The services sector reported a monthly fall of 19 percent in April versus a 6.2 percent decrease a month ago. The largest contributors to the decline were wholesale, retail and motor trades.

At the same time, industrial output declined by a record 20.3 percent in April from the previous month, with manufacturing providing the biggest downward contribution, falling by a record 24.3 percent.

Economists had forecast industrial production to drop 15 percent after easing 4.2 percent a month ago. Similarly, manufacturing output was expected to decline 15.8 percent versus March's 4.6 percent drop.

On a yearly basis, the decline in industrial production deepened to 24.4 percent from 8.2 percent. Likewise, manufacturing output dropped 28.5 percent versus a 9.7 percent decrease a month ago.

Construction decreased 40.1 percent monthly compared to a 5.9 percent drop in March. Farm output fell only 5.5 percent in April.

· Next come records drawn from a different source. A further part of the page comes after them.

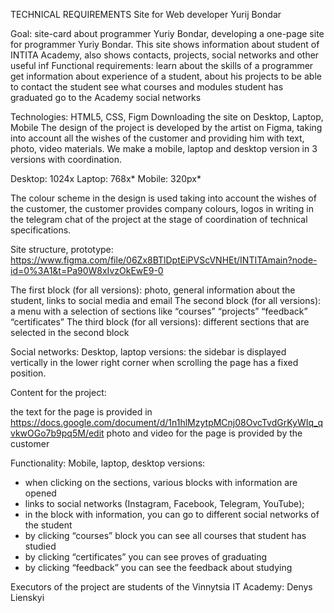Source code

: TECHNICAL REQUIREMENTS
Site for Web developer
Yurij Bondar

Goal: site-card about programmer Yuriy Bondar, developing a one-page site for programmer Yuriy Bondar. This site shows information about student of  INTITA Academy, also shows contacts, projects, social networks and other useful inf
Functional requirements:
learn about the skills of a programmer
get information about experience of a student, about his projects
to be able to contact the student
see what courses and modules student has graduated
go to the Academy social networks


Technologies: HTML5, CSS, Figm
Downloading the site on Desktop, Laptop, Mobile
The design of the project is developed by the artist on Figma, taking into account all the wishes of the customer and providing him with text, photo, video materials. We make a mobile, laptop and desktop version in 3 versions with coordination.

Desktop: 1024x
Laptop: 768x*
Mobile: 320px*

The colour scheme in the design is used taking into account the wishes of the customer, the customer provides company colours, logos in writing in the telegram chat of the project at the stage of coordination of technical specifications.


Site structure, prototype: https://www.figma.com/file/06Zx8BTlDptEiPVScVNHEt/INTITAmain?node-id=0%3A1&t=Pa90W8xIvzOkEwE9-0


The first block (for all versions): photo, general information about the student, links to social media and email
The second block (for all versions): a menu with a selection of sections like “courses” “projects” “feedback” “certificates”
The third block (for all versions): different sections that are selected in the second block
 

Social networks:
Desktop, laptop versions: the sidebar is displayed vertically in the lower right corner when scrolling the page has a fixed position.

Content for the project:

the text for the page is provided in https://docs.google.com/document/d/1n1hlMzytpMCnj08OvcTvdGrKyWIq_qvkwOGo7b9pq5M/edit
photo and video for the page is provided by the customer

Functionality:
Mobile, laptop, desktop versions:
- when clicking on the sections, various blocks with information are opened
- links to social networks (Instagram, Facebook, Telegram, YouTube);
- in the block with information, you can go to different social networks of the student
- by clicking “courses” block you can see all courses that student has studied
- by clicking “certificates” you can see proves of graduating
- by clicking “feedback” you can see the feedback about studying

Executors of the project are students of the Vinnytsia IT Academy:
Denys Lienskyi


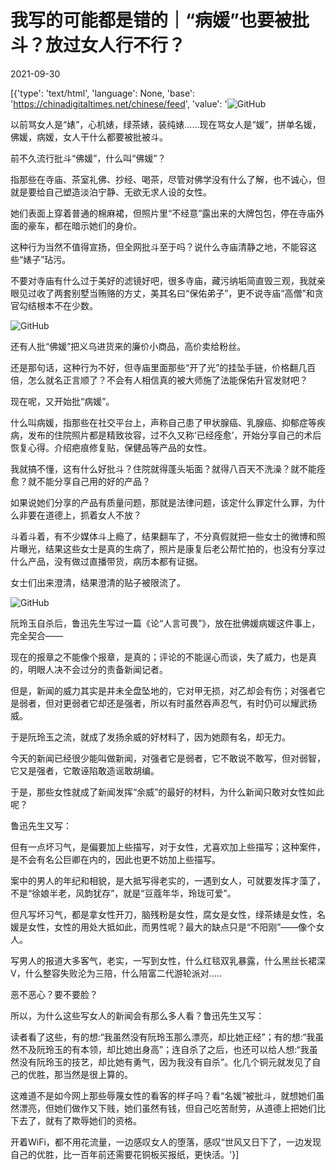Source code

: # 我写的可能都是错的｜“病媛”也要被批斗？放过女人行不行？

2021-09-30

[{'type': 'text/html', 'language': None, 'base': 'https://chinadigitaltimes.net/chinese/feed', 'value': '![GitHub](https://chinadigitaltimes.net/chinese/files/2021/09/image-1633000400803.png)

以前骂女人是“婊”，心机婊，绿茶婊，装纯婊&#8230;&#8230;现在骂女人是“媛”，拼单名媛，佛媛，病媛，女人干什么都要被批被斗。

前不久流行批斗“佛媛”，什么叫“佛媛”？

指那些在寺庙、茶室礼佛、抄经、喝茶，尽管对佛学没有什么了解，也不诚心，但就是要给自己塑造淡泊宁静、无欲无求人设的女性。

她们表面上穿着普通的棉麻裙，但照片里“不经意”露出来的大牌包包，停在寺庙外面的豪车，都在暗示她们的身价。

这种行为当然不值得宣扬，但全网批斗至于吗？说什么寺庙清静之地，不能容这些“婊子”玷污。

不要对寺庙有什么过于美好的滤镜好吧，很多寺庙，藏污纳垢简直毁三观，我就亲眼见过收了两套别墅当贿赂的方丈，美其名曰“保佑弟子”，更不说寺庙“高僧”和贪官勾结根本不在少数。

![GitHub](https://chinadigitaltimes.net/chinese/files/2021/09/post-671551-61559b71ef443.)

还有人批“佛媛”把义乌进货来的廉价小商品，高价卖给粉丝。

还是那句话，这种行为不好，但寺庙里面那些“开了光”的挂坠手链，价格翻几百倍，怎么就名正言顺了？不会有人相信真的被大师施了法能保佑升官发财吧？

现在呢，又开始批“病媛”。

什么叫病媛，指那些在社交平台上，声称自己患了甲状腺癌、乳腺癌、抑郁症等疾病，发布的住院照片都是精致妆容，过不久又称‘已经痊愈’，开始分享自己的术后恢复心得。介绍疤痕修复贴，保健品等产品的女性。

我就搞不懂，这有什么好批斗？住院就得蓬头垢面？就得八百天不洗澡？就不能痊愈？就不能分享自己用的好的产品？

如果说她们分享的产品有质量问题，那就是法律问题，该定什么罪定什么罪，为什么非要在道德上，抓着女人不放？

斗着斗着，有不少媒体斗上瘾了，结果翻车了，不分真假就把一些女士的微博和照片曝光，结果这些女士是真的生病了，照片是康复后老公帮忙拍的，也没有分享过什么产品，没有做过直播带货，病历本都有证据。

女士们出来澄清，结果澄清的贴子被限流了。

![GitHub](https://chinadigitaltimes.net/chinese/files/2021/09/post-671551-61559b73de4e2.)

阮玲玉自杀后，鲁迅先生写过一篇《论“人言可畏”》，放在批佛媛病媛这件事上，完全契合——

现在的报章之不能像个报章，是真的；评论的不能逞心而谈，失了威力，也是真的，明眼人决不会过分的责备新闻记者。

但是，新闻的威力其实是并未全盘坠地的，它对甲无损，对乙却会有伤；对强者它是弱者，但对更弱者它却还是强者，所以有时虽然吞声忍气，有时仍可以耀武扬威。

于是阮玲玉之流，就成了发扬余威的好材料了，因为她颇有名，却无力。

今天的新闻已经很少能叫做新闻，对强者它是弱者，它不敢说不敢写，但对弱智，它又是强者，它敢诬陷敢造谣敢胡编。

于是，那些女性就成了新闻发挥“余威”的最好的材料，为什么新闻只敢对女性如此呢？

鲁迅先生又写：

但有一点坏习气，是偏要加上些描写，对于女性，尤喜欢加上些描写；这种案件，是不会有名公巨卿在内的，因此也更不妨加上些描写。

案中的男人的年纪和相貌，是大抵写得老实的，一遇到女人，可就要发挥才藻了，不是“徐娘半老，风韵犹存”，就是“豆蔻年华，玲珑可爱”。

但凡写坏习气，都是拿女性开刀，脑残粉是女性，腐女是女性，绿茶婊是女性，名媛是女性，女性的用处大抵如此，而男性呢？最大的缺点只是“不阳刚”——像个女人。

写男人的报道大多客气，老实，一写到女性，什么红毯双乳暴露，什么黑丝长裙深V，什么整容失败沦为三陪，什么陪富二代游轮派对&#8230;..

恶不恶心？要不要脸？

所以，为什么这些写女人的新闻会有那么多人看？鲁迅先生又写：

读者看了这些，有的想:“我虽然没有阮玲玉那么漂亮，却比她正经”；有的想:“我虽然不及阮玲玉的有本领，却比她出身高”；连自杀了之后，也还可以给人想:“我虽然没有阮玲玉的技艺，却比她有勇气，因为我没有自杀”。化几个铜元就发见了自己的优胜，那当然是很上算的。

这难道不是如今网上那些辱蔑女性的看客的样子吗？看“名媛”被批斗，就想她们虽然漂亮，但她们做作又下贱，她们虽然有钱，但自己吃苦耐劳，从道德上把她们比下去了，就有了欺辱她们的资格。

开着WiFi，都不用花流量，一边感叹女人的堕落，感叹“世风又日下了，一边发现自己的优胜，比一百年前还需要花铜板买报纸，更快活。'}]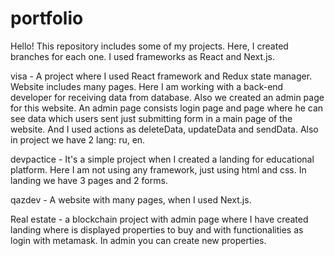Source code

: # portfolio

Hello! This repository includes some of my projects. Here, I created branches for each one. 
I used frameworks as React and Next.js.

visa - A project where I used React framework and Redux state manager. Website includes many pages. Here I am working with a back-end developer for receiving data from database. Also we created an admin page for this website. An admin page consists login page and page where he can see data which users sent just submitting form in a main page of the website. And I used actions as deleteData, updateData and sendData. Also in project we have 2 lang: ru, en.

devpactice - It's a simple project when I created a landing for educational platform. Here I am not using any framework, just using html and css. In landing we have 3 pages and 2 forms.

qazdev - A website with many pages, when I used Next.js. 

Real estate - a blockchain project with admin page where I have created landing where is displayed properties to buy and with functionalities as login with metamask. In admin you can create new properties. 


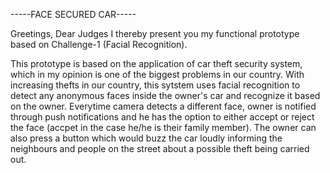 -----FACE SECURED CAR-----

Greetings, Dear Judges
I thereby present you my functional prototype based on Challenge-1 (Facial Recognition).

This prototype is based on the application of car theft security system, which in my opinion is one of the biggest problems in our country.
With increasing thefts in our country, this sytstem uses facial recognition to detect any anonymous faces inside the owner's car and recognize it based on the owner.
Everytime camera detects a different face, owner is notified through push notifications and he has the option to either accept or reject the face (accpet in the case he/he is their family member).
The owner can also press a button which would buzz the car loudly informing the neighbours and people on the street about a possible theft being carried out.
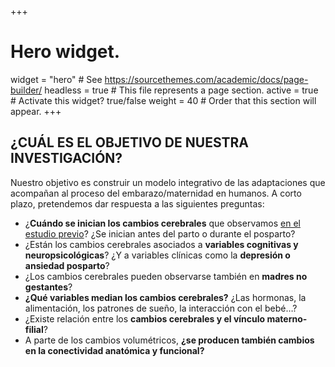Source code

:+++
# Hero widget.
widget = "hero"  # See https://sourcethemes.com/academic/docs/page-builder/
headless = true  # This file represents a page section.
active = true  # Activate this widget? true/false
weight = 40  # Order that this section will appear.
+++

## ¿CUÁL ES EL OBJETIVO DE NUESTRA INVESTIGACIÓN?

Nuestro objetivo es construir un modelo integrativo de las adaptaciones que acompañan al proceso del embarazo/maternidad en humanos. A corto plazo, pretendemos dar respuesta a las siguientes preguntas:
-	¿**Cuándo se inician los cambios cerebrales** que observamos [en el estudio previo](https://pubmed.ncbi.nlm.nih.gov/27991897/)? ¿Se inician antes del parto o durante el posparto? 
-	¿Están los cambios cerebrales asociados a **variables cognitivas y neuropsicológicas**? ¿Y a variables clínicas como la **depresión o ansiedad posparto**?
-	¿Los cambios cerebrales pueden observarse también en **madres no gestantes**?
-	**¿Qué variables median los cambios cerebrales?** ¿Las hormonas, la alimentación, los patrones de sueño, la interacción con el bebé…?
-	¿Existe relación entre los **cambios cerebrales y el vínculo materno-filial**?
-	A parte de los cambios volumétricos, **¿se producen también cambios en la conectividad anatómica y funcional?**

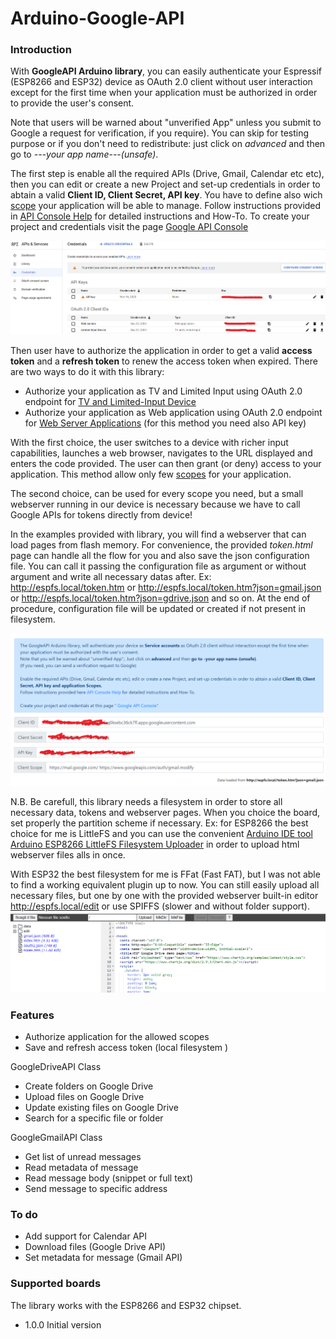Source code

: # Arduino-Google-API

### Introduction
With **GoogleAPI Arduino library**, you can easily authenticate your Espressif (ESP8266 and ESP32) device as OAuth 2.0 client without user interaction except for the first time when your application must be authorized in order to provide the user's consent.

Note that users will be warned about "unverified App" unless you submit to Google a request for verification, if you require). 
You can skip for testing purpose or if you don't need to redistribute: just click on *advanced* and then go to *---your app name---(unsafe)*.

The first step is enable all the required APIs (Drive, Gmail, Calendar etc etc), then you can edit or create a new Project and set-up credentials in order to abtain a valid **Client ID, Client Secret, API key**. You have to define also wich [scope](https://developers.google.com/identity/protocols/oauth2/scopes) your application will be able to manage.
Follow instructions provided in [API Console Help](https://support.google.com/googleapi/answer/7037264) for detailed instructions and How-To.
To create your project and credentials visit the page [Google API Console](https://console.developers.google.com/apis/credentials)

![Google API credentials](/credentials1.png)

Then user have to authorize the application in order to get a valid **access token** and a **refresh token** to renew the access token when expired.
There are two ways to do it with this library:
* Authorize your application as TV and Limited Input using OAuth 2.0 endpoint for [TV and Limited-Input Device](https://developers.google.com/identity/protocols/oauth2/limited-input-device)
* Authorize your application as Web application using OAuth 2.0 endpoint for [Web Server Applications](https://developers.google.com/identity/protocols/oauth2/web-server) (for this method you need also API key)

With the first choice, the user switches to a device with richer input capabilities, launches a web browser, navigates to the URL displayed and enters the code provided. The user can then grant (or deny) access to your application.
This method allow only few [scopes](https://developers.google.com/identity/protocols/oauth2/limited-input-device#allowedscopes) for your application.

The second choice, can be used for every scope you need, but a small webserver running in our device is necessary because we have to call Google APIs for tokens directly from device!

In the examples provided with library, you will find a webserver that can load pages from flash memory.
For convenience, the provided *token.html* page can handle all the flow for you and also save the json configuration file. You can call it passing the configuration file as argument or without argument and write all necessary datas after.
Ex: http://espfs.local/token.htm or http://espfs.local/token.htm?json=gmail.json or http://espfs.local/token.htm?json=gdrive.json and so on.
At the end of procedure, configuration file will be updated or created if not present in filesystem.

![Tokens Helper page](/token_helper.png)

N.B.
Be carefull, this library needs a filesystem in order to store all necessary data, tokens and webserver pages.
When you choice the board, set properly the partition scheme if necessary. Ex: for ESP8266 the best choice for me is LittleFS and you can use the convenient [Arduino IDE tool Arduino ESP8266 LittleFS Filesystem Uploader](https://github.com/earlephilhower/arduino-esp8266littlefs-plugin) in order to upload html webserver files alls in once.

With ESP32 the best filesystem for me is FFat (Fast FAT), but I was not able to find a working equivalent plugin up to now.
You can still easily upload all necessary files, but one by one with the provided webserver built-in editor http://espfs.local/edit or use SPIFFS (slower and without folder support).
![built-in edit page](/editor.png)



### Features
+ Authorize application for the allowed scopes
+ Save and refresh access token (local filesystem )

GoogleDriveAPI Class 
+ Create folders on Google Drive
+ Upload files on Google Drive
+ Update existing files on Google Drive
+ Search for a specific file or folder

GoogleGmailAPI Class
+ Get list of unread messages
+ Read metadata of message
+ Read message body (snippet or full text)
+ Send message to specific address

### To do
+ Add support for Calendar API
+ Download files (Google Drive API)
+ Set metadata for message (Gmail API)

### Supported boards
The library works with the ESP8266 and ESP32 chipset.


+ 1.0.0   Initial version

Another report from ONS showed that the visible trade deficit narrowed to GBP 7.49 billion from GBP 11.85 billion in March. Exports and imports decreased 14.9 percent and 21.9 percent, respectively.

At the same time, the total trade balance showed a surplus of GBP 305 million compared to a shortfall of GBP 3.95 billion in March.

As social distancing constraints, consumer and business caution, as well as Brexit, all pose challenges to the UK economic recovery, the Bank of England is likely to continue expanding its balance sheet, James Smith, an economist at ING economist, said.

The economist expects the Bank of England to increase its quantitative easing programme next week.

The Organisation for Economic Cooperation and Development, earlier this week, projected the UK economy to shrink sharply by 14 percent in 2020, if there is a second virus outbreak later in the year. An equally likely single-hit scenario would still see GDP fall sharply by 11.5 percent, the think tank said.